NEWSNUSANTARA.COM,BERAU-Manajemen PT Supra Bara Energi (SBE) membantah tudingan masyarakat yang disampaikan Kelompok Bakhtiar, mengenai klaim lahan seluas sekitar 60 hektare di lokasi tambang PT SBE, yang belum tuntas proses pembebasan lahannya.
Dijelaskan Kuasa Hukum PT SBE Perry Cornelius Sitohang, klaim lahan yang dibawa kelompok Bakhtiar ke DPRD Berau, sebenarnya bukanlah persoalan baru. Karena sudah muncul sejak 2015 lalu. Bahkan saat itu, ujar Perry, kelompok Bakhtiar telah membawa persoalan tersebut ke aparat kepolisian dan juga melaporkannya ke Ombudsman RI. Namun faktanya, baik dari aparat kepolisian maupun Ombudsman RI, tidak ada satupun yang menyatakan PT SBE melakukan perbuatan melawan hukum. “Baik itu penyerobotan lahan, ataupun tindakan perusakan atau perbuatan yang merugikan lainnya, sebagaimana yang diklaim atau dituduhkan,” katanya dalam rilis yang diterima newsnusantara.com, Sabtu (19/2).

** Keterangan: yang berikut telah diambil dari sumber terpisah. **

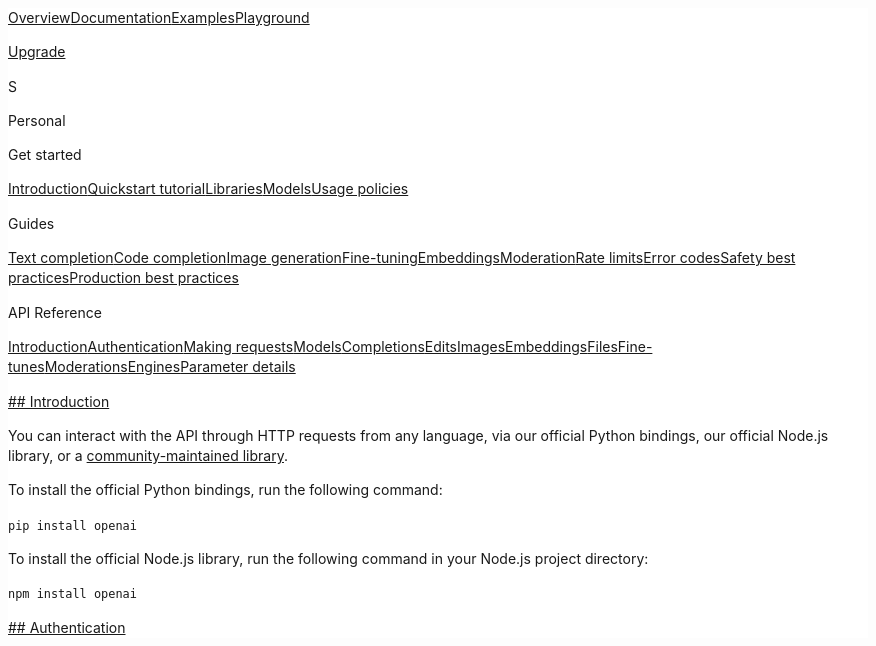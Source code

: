[Overview](https://platform.openai.com/)[Documentation](https://platform.openai.com/docs)[Examples](https://platform.openai.com/examples)[Playground](https://platform.openai.com/playground)

[Upgrade](https://platform.openai.com/account/billing)

S

Personal

Get started

[Introduction](https://platform.openai.com/docs/introduction)[Quickstart tutorial](https://platform.openai.com/docs/quickstart)[Libraries](https://platform.openai.com/docs/libraries)[Models](https://platform.openai.com/docs/models)[Usage policies](https://platform.openai.com/docs/usage-policies)

Guides

[Text completion](https://platform.openai.com/docs/guides/completion)[Code completion](https://platform.openai.com/docs/guides/code)[Image generation](https://platform.openai.com/docs/guides/images)[Fine-tuning](https://platform.openai.com/docs/guides/fine-tuning)[Embeddings](https://platform.openai.com/docs/guides/embeddings)[Moderation](https://platform.openai.com/docs/guides/moderation)[Rate limits](https://platform.openai.com/docs/guides/rate-limits)[Error codes](https://platform.openai.com/docs/guides/error-codes)[Safety best practices](https://platform.openai.com/docs/guides/safety-best-practices)[Production best practices](https://platform.openai.com/docs/guides/production-best-practices)

API Reference

[Introduction](https://platform.openai.com/docs/api-reference/introduction)[Authentication](https://platform.openai.com/docs/api-reference/authentication)[Making requests](https://platform.openai.com/docs/api-reference/making-requests)[Models](https://platform.openai.com/docs/api-reference/models)[Completions](https://platform.openai.com/docs/api-reference/completions)[Edits](https://platform.openai.com/docs/api-reference/edits)[Images](https://platform.openai.com/docs/api-reference/images)[Embeddings](https://platform.openai.com/docs/api-reference/embeddings)[Files](https://platform.openai.com/docs/api-reference/files)[Fine-tunes](https://platform.openai.com/docs/api-reference/fine-tunes)[Moderations](https://platform.openai.com/docs/api-reference/moderations)[Engines](https://platform.openai.com/docs/api-reference/engines)[Parameter details](https://platform.openai.com/docs/api-reference/parameter-details)

[## Introduction](https://platform.openai.com/docs/api-reference/introduction)

You can interact with the API through HTTP requests from any language, via our official Python bindings, our official Node.js library, or a [community-maintained library](https://platform.openai.com/docs/libraries/community-libraries).

To install the official Python bindings, run the following command:

```
pip install openai
```

To install the official Node.js library, run the following command in your Node.js project directory:

```
npm install openai
```

[## Authentication](https://platform.openai.com/docs/api-reference/authentication)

Diungkapkannya, sejak 2015 silam, pihaknya sudah melakukan pembebasan lahan seluas 200 hektare, yang didalamnya termasuk lahan yang diklaim kelompok Bakhtiar. Pembebasan lahan saat itu, turut difasilitasi aparat Polsek Teluk Bayur. Diungkapkannya, dalam proses pembebasan lahan seluas 200 hektare tersebut, terdapat 700 surat tanah garapan yang menjadi dasarnya. “Sebenarnya kalau logikanya, kalau satu surat untuk 2 hektare, harusnya 100 surat saja yang kami bayar. Tapi saat itu, supaya kondusif, perusahaan membayar semuanya, 700 surat itu,” jelasnya.
Dalam pembebasan lahan tersebut, kelompok Bakhtiar juga sudah menunjukkan batas-batas lahan yang diklaim mereka. “Tapi sudah kami buktikan, bahwa lahan yang diklaim mereka sudah kami bebaskan dan dilakukan penggantian hak. Bahkan juga diperoleh fakta bahwa di lahan yang diklaim itu, dalam dokumen RKAB (Rencana Kerja dan Anggaran Biaya) PT SBE dan dokumen Amdal, lahan tersebut merupakan milik PT SBE,” terang dia.

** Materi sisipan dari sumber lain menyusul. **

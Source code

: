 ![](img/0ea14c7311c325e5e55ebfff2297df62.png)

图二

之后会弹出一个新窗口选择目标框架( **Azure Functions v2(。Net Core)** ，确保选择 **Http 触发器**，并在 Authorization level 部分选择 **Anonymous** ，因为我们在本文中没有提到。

“Tapi anehnya, sekarang ini ada kelompok yang mengklaim bahwa dari 200 hektare lahan di lokasi PT SBE, ada 60 hektare lahan mereka. Itu yang aneh, sangat mengada-ada,” sambungnya.
Pihaknya, lanjut dia, siap untuk memberikan bukti dokumen lahan yang diklaim masyarakat tersebut berada di kawasan milik PT SBE. “Tapi kalau memang masyarakat merasa punya bukti juga, silakan saja gugat ke pengadilan. Biar pengadilan yang membuktikan, mana yang menurut hukum telah menjadi haknya,” katanya.

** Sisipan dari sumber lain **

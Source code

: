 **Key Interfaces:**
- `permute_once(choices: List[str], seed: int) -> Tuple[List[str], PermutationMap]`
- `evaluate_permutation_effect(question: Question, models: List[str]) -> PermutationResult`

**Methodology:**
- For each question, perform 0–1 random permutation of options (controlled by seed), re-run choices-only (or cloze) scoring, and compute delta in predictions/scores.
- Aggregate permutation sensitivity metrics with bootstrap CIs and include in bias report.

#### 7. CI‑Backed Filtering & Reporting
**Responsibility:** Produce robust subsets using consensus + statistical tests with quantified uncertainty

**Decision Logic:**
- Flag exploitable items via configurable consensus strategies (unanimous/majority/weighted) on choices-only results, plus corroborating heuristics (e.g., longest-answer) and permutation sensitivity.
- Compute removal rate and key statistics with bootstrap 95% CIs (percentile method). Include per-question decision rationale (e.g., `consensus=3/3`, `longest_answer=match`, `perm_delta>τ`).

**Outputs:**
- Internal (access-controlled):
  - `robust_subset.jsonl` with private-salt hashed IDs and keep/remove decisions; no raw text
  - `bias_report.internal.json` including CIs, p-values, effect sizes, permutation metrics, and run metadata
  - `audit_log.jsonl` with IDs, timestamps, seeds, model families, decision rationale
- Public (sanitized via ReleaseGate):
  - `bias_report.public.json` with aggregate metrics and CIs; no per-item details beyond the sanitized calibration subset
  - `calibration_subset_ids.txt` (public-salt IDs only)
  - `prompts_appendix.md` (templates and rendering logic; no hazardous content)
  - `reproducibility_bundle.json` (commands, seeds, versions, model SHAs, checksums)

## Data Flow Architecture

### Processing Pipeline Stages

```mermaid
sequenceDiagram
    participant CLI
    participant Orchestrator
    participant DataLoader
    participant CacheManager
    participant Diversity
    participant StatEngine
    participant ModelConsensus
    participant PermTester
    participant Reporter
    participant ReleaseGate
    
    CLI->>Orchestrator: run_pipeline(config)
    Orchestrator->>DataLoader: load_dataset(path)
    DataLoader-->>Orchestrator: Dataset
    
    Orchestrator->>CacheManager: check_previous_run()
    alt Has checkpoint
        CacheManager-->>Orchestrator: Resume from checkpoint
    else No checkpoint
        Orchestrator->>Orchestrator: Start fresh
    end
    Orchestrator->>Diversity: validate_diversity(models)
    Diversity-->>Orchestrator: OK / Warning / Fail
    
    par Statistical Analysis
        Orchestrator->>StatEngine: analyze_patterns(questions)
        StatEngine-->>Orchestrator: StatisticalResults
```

Penyelesaian persoalan klaim lahan di pengadilan, lanjut dia, merupakan bentuk itikad baik perusahaan kepada kelompok masyarakat. “Karena yang bisa menentukan mana yang sah dan berhak atas lahan itu, ya pengadilan,” terang Perry.
Jika pihak pengadilan menyatakan lahan yang diklaim kelompok masyarakat memiliki keabsahan, maka pihaknya siap memberikan hak pembebasan atas lahan tersebut. “Kalau memang di pengadilan kami yang salah, perusahaan siap membayar untuk pembebasan lahannya,” katanya.
Terkait hasil rapat dengar pendapat (RDP) di DPRD Berau mengenai persoalan tersebut, Perry meminta kepada jajaran Komisi II DPRD Berau untuk mempertimbangkan kembali rencana kunjungan lapangan untuk melihat batas-batas lahan yang diklaim kelompok masyarakat. Sebab lahan yang diklaim tersebut berada di dalam wilayah operasi tambang PT SBE, yang dialokasikan sebagai disposal area atau area tempat menampung material tanah penutup dari tambang.
Pihaknya juga tidak bisa serta-merta menghentikan kegiatan pembuangan material penutup saat kunjungan dilaksanakan, sehingga sangat berisiko tinggi bagi keselamatan dan kesehatan manusia. “Makanya perlu kami sampaikan untuk dipertimbangkan kembali, demi mengedepankan aspek keselamatan penambangan,” pungkasnya.
Sebelumnya, Komisi II DPRD Berau menggelar RDP terkait permasalahan lahan Kelompok Bakhtiar dengan PT SBE.
RDP tersebut dipimpin langsung Ketua Komisi II DPRD Berau, Atilaganardi, dihadiri anggota Komisi II DPRD Berau, Kepala DLHK Berau Sujadi, Kepala Dinas Pertanahan Suprianto, BPN, dan perwakilan PT SBE serta kelompok tani.
Kesimpulan dari RDP tersebut, ujar Atilaganardi, akan dilakukan peninjauan lapangan oleh Komisi II bersama DLHK, Dinas Pertanahan, pihak kelurahan dan kelompok Bakhtiar pada hari ini (21/2).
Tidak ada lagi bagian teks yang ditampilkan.